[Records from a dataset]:
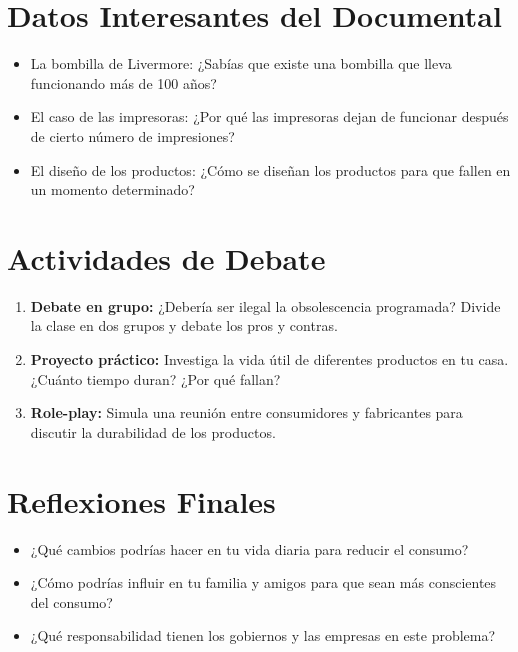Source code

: \documentclass[12pt,a4paper]{article}
\begin{document}
\section{Datos Interesantes del Documental}
\begin{itemize}
    \item La bombilla de Livermore: ¿Sabías que existe una bombilla que lleva funcionando más de 100 años?
    \item El caso de las impresoras: ¿Por qué las impresoras dejan de funcionar después de cierto número de impresiones?
    \item El diseño de los productos: ¿Cómo se diseñan los productos para que fallen en un momento determinado?
\end{itemize}

\section{Actividades de Debate}
\begin{enumerate}
    \item \textbf{Debate en grupo:} ¿Debería ser ilegal la obsolescencia programada? Divide la clase en dos grupos y debate los pros y contras.
    
    \item \textbf{Proyecto práctico:} Investiga la vida útil de diferentes productos en tu casa. ¿Cuánto tiempo duran? ¿Por qué fallan?
    
    \item \textbf{Role-play:} Simula una reunión entre consumidores y fabricantes para discutir la durabilidad de los productos.
\end{enumerate}

\section{Reflexiones Finales}
\begin{itemize}
    \item ¿Qué cambios podrías hacer en tu vida diaria para reducir el consumo?
    \item ¿Cómo podrías influir en tu familia y amigos para que sean más conscientes del consumo?
    \item ¿Qué responsabilidad tienen los gobiernos y las empresas en este problema?
\end{itemize}
\end{document}
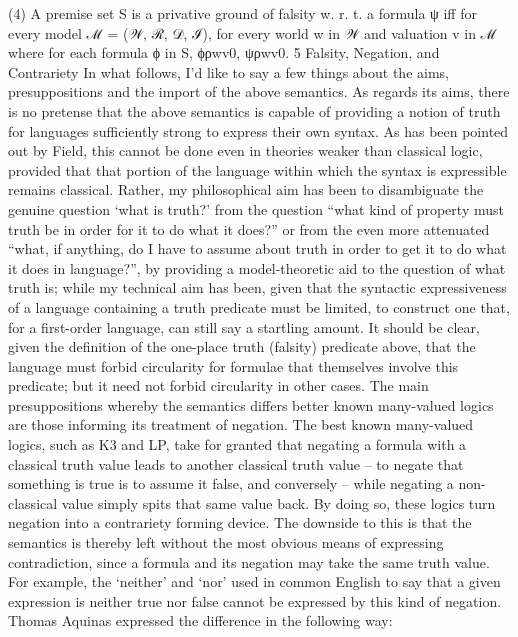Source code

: \documentclass[]{article}
\begin{document}
(4)	A premise set S is a privative ground of falsity w. r. t. a formula ψ iff for every model ℳ = (𝒲, ℛ, 𝒟, ℐ), for every world w in 𝒲 and valuation v in ℳ where for each formula ϕ in S, ϕρwv0, ψρwv0.
5 Falsity, Negation, and Contrariety
In what follows, I’d like to say a few things about the aims, presuppositions and the import of the above semantics. 
As regards its aims, there is no pretense that the above semantics is capable of providing a notion of truth for languages sufficiently strong to express their own syntax. As has been pointed out by Field,  this cannot be done even in theories weaker than classical logic, provided that that portion of the language within which the syntax is expressible remains classical.
Rather, my philosophical aim has been to disambiguate the genuine question ‘what is truth?’ from the question “what kind of property must truth be in order for it to do what it does?”  or from the even more attenuated “what, if anything, do I have to assume about truth in order to get it to do what it does in language?”,  by providing a model-theoretic aid to the question of what truth is; while my technical aim has been, given that the syntactic expressiveness of a language containing a truth predicate must be limited, to construct one that, for a first-order language, can still say a startling amount.
It should be clear, given the definition of the one-place truth (falsity) predicate above, that the language must forbid circularity for formulae that themselves involve this predicate;  but it need not forbid circularity in other cases. 
The main presuppositions whereby the semantics differs better known many-valued logics are those informing its treatment of negation. The best known many-valued logics, such as K3 and LP, take for granted that negating a formula with a classical truth value leads to another classical truth value – to negate that something is true is to assume it false, and conversely – while negating a non-classical value simply spits that same value back. By doing so, these logics turn negation into a contrariety forming device. The downside to this is that the semantics is thereby left without the most obvious means of expressing contradiction, since a formula and its negation may take the same truth value. For example, the ‘neither’ and ‘nor’ used in common English to say that a given expression is neither true nor false cannot be expressed by this kind of negation. 
Thomas Aquinas expressed the difference in the following way:
\end{document}

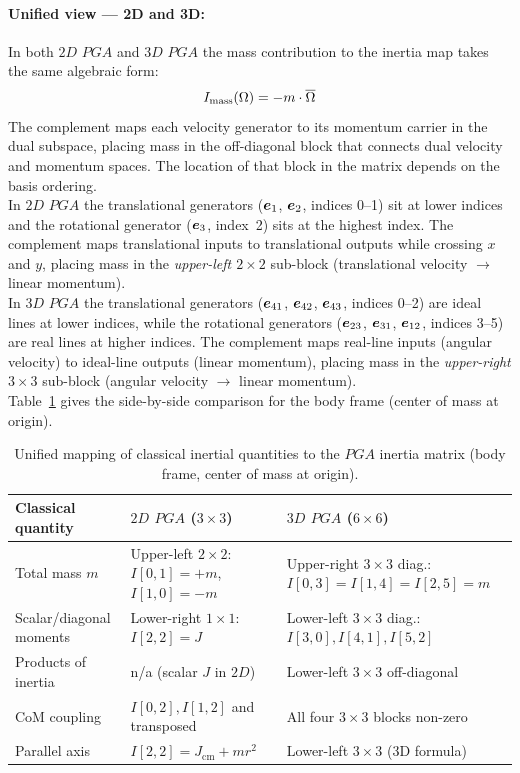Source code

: \paragraph{Unified view --- 2D and 3D:}
In both $2D$ $PGA$ and $3D$ $PGA$ the mass contribution to the inertia map takes the same
algebraic form:
\begin{equation}
    I_\mathrm{mass}(\Omega) = -m \cdot \rcmpl{\Omega}
    \label{eq:inertia_mass_dual}
\end{equation}
The complement maps each velocity generator to its momentum carrier in the dual subspace,
placing mass in the off-diagonal block that connects dual velocity and momentum spaces.
The location of that block in the matrix depends on the basis ordering. \\

In $2D$ $PGA$ the translational generators ($\bv{1}$, $\bv{2}$, indices 0--1) sit at lower
indices and the rotational generator ($\bv{3}$, index~2) sits at the highest index. The
complement maps translational inputs to translational outputs while crossing $x$ and $y$,
placing mass in the \emph{upper-left $2\times2$} sub-block (translational velocity $\to$
linear momentum). \\

In $3D$ $PGA$ the translational generators ($\bv{41}$, $\bv{42}$, $\bv{43}$, indices 0--2)
are ideal lines at lower indices, while the rotational generators ($\bv{23}$, $\bv{31}$,
$\bv{12}$, indices 3--5) are real lines at higher indices. The complement maps real-line
inputs (angular velocity) to ideal-line outputs (linear momentum), placing mass in the
\emph{upper-right $3\times3$} sub-block (angular velocity $\to$ linear momentum). \\

Table~\ref{tab:unified_pga} gives the side-by-side comparison for the body frame (center
of mass at origin).

\begin{table}[h!]
\centering\small
\begin{tabular}{p{3.1cm}|p{4.1cm}|p{5.1cm}}
\hline
Classical quantity & $2D$ $PGA$ ($3\times3$) & $3D$ $PGA$ ($6\times6$) \\
\hline
Total mass $m$ &
    Upper-left $2\times2$: $I[0,1]=+m$, $I[1,0]=-m$ &
    Upper-right $3\times3$ diag.: $I[0,3]=I[1,4]=I[2,5]=m$ \\
Scalar/diagonal moments &
    Lower-right $1\times1$: $I[2,2]=J$ &
    Lower-left $3\times3$ diag.: $I[3,0], I[4,1], I[5,2]$ \\
Products of inertia &
    n/a (scalar $J$ in $2D$) &
    Lower-left $3\times3$ off-diagonal \\
CoM coupling &
    $I[0,2], I[1,2]$ and transposed &
    All four $3\times3$ blocks non-zero \\
Parallel axis &
    $I[2,2] = J_\mathrm{cm} + mr^2$ &
    Lower-left $3\times3$ (3D formula) \\
\hline
\end{tabular}
\caption{Unified mapping of classical inertial quantities to the $PGA$ inertia matrix
(body frame, center of mass at origin).}
\label{tab:unified_pga}
\end{table}

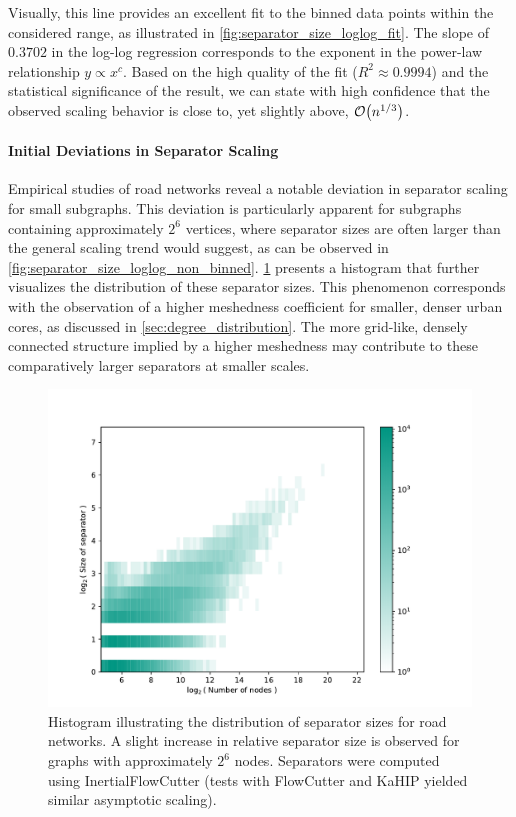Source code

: Visually, this line provides an excellent fit to the binned data points within the considered range, as illustrated in \cref{fig:separator_size_loglog_fit}.
The slope of \( 0.3702 \) in the log-log regression corresponds to the exponent in the power-law relationship \( y \propto x^c \).
Based on the high quality of the fit (\( R^2 \approx 0.9994 \)) and the statistical significance of the result, we can state with high confidence that the observed scaling behavior is close to, yet slightly above, \( \mathcal{O}\!\left(n^{1/3}\right) \).

\paragraph{Initial Deviations in Separator Scaling}
Empirical studies of road networks reveal a notable deviation in separator scaling for small subgraphs.
This deviation is particularly apparent for subgraphs containing approximately \(2^6\) vertices, where separator sizes are often larger than the general scaling trend would suggest, as can be observed in \cref{fig:separator_size_loglog_non_binned}.
\cref{fig:real_europe_hist} presents a histogram that further visualizes the distribution of these separator sizes.
This phenomenon corresponds with the observation of a higher meshedness coefficient for smaller, denser urban cores, as discussed in \cref{sec:degree_distribution}.
The more grid-like, densely connected structure implied by a higher meshedness may contribute to these comparatively larger separators at smaller scales.

\begin{figure}[tbhp]
    \centering
    \includegraphics[width=0.6\linewidth]{graphics/Germany-hist.pdf}
    \caption{Histogram illustrating the distribution of separator sizes for road networks. A slight increase in relative separator size is observed for graphs with approximately \(2^6\) nodes. Separators were computed using InertialFlowCutter (tests with FlowCutter and KaHIP yielded similar asymptotic scaling).}
    \label{fig:real_europe_hist}
\end{figure}

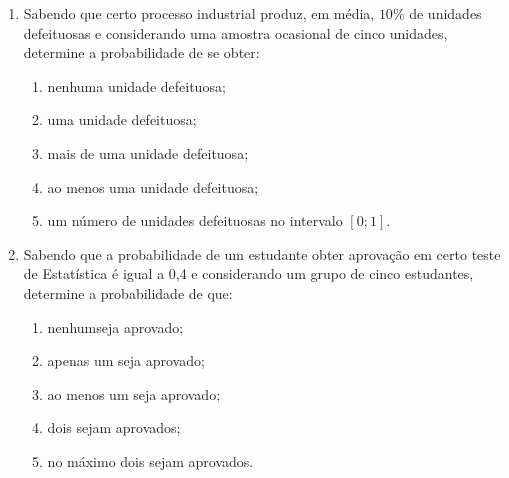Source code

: \begin{enumerate}[resume]
\item Sabendo que certo processo industrial produz, em média, $10\%$ de unidades defeituosas e considerando uma amostra ocasional de cinco unidades, determine a probabilidade de se obter:
	\begin{enumerate}
	\item nenhuma unidade defeituosa;
	\item uma unidade defeituosa;
	\item mais de uma unidade defeituosa;
	\item ao menos uma unidade defeituosa;
	\item um número de unidades defeituosas no intervalo $[0;1]$.
	\end{enumerate}
	
\item Sabendo que a probabilidade de um estudante obter aprovação em certo teste de Estatística é igual a 0,4 e considerando um grupo de cinco estudantes, determine a probabilidade de que: 
	\begin{enumerate}
	\item nenhumseja aprovado;
	\item apenas um seja aprovado;
	\item ao menos um seja aprovado;
	\item dois sejam aprovados;
	\item no máximo dois sejam aprovados.
	\end{enumerate}
	
\end{enumerate}
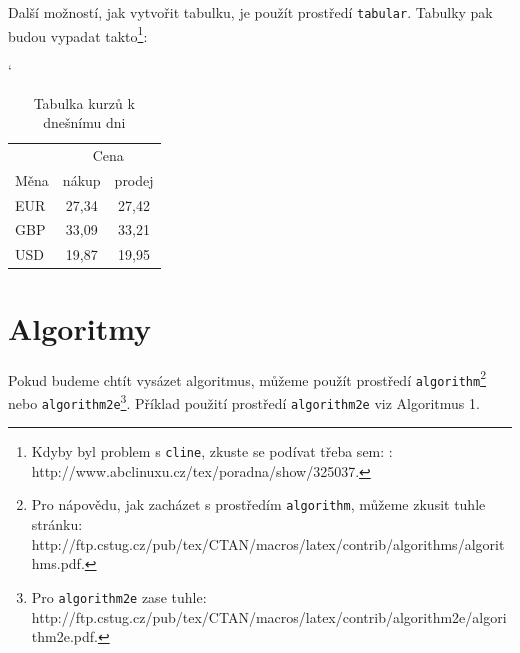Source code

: \documentclass[11pt,a4paper]{article}
\begin{document}
      Další možností, jak vytvořit tabulku, je použít prostředí \texttt{tabular}. Tabulky pak budou vypadat takto\footnote{Kdyby byl problem s \texttt{cline}, zkuste se podívat třeba sem: : http://www.abclinuxu.cz/tex/poradna/show/325037.}:

   
        \begin{table}[h]
        \centering
        \catcode`
          \begin{tabular}{|l|c|c|}
            \hline
             & \multicolumn{2}{|c|}{Cena}  \\ 
            \cline{2-3}
            Měna & nákup & prodej \\
            \hline
            EUR & 27,34 & 27,42 \\
            GBP & 33,09 & 33,21 \\
            USD & 19,87 & 19,95 \\
            \hline

          \end{tabular}
          \caption{Tabulka kurzů k dnešnímu dni}


\end{table}
\pagebreak

  \section{Algoritmy}

  Pokud budeme chtít vysázet algoritmus, můžeme použít prostředí \texttt{algorithm}\footnote{Pro nápovědu, jak zacházet s prostředím \texttt{algorithm}, můžeme zkusit tuhle stránku: \\http://ftp.cstug.cz/pub/tex/CTAN/macros/latex/contrib/algorithms/algorithms.pdf.} nebo \texttt{algorithm2e}\footnote{Pro \texttt{algorithm2e} zase tuhle: http://ftp.cstug.cz/pub/tex/CTAN/macros/latex/contrib/algorithm2e/algorithm2e.pdf.}. Příklad použití prostředí \texttt{algorithm2e} viz Algoritmus 1.
\end{document}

[AIM OF THE TASK]: If a line in the records above holds the string "frame", copy it.

[RESPONSE AREA]:
Table~\ref{tab:unified_pga} gives the side-by-side comparison for the body frame (center
(body frame, center of mass at origin).}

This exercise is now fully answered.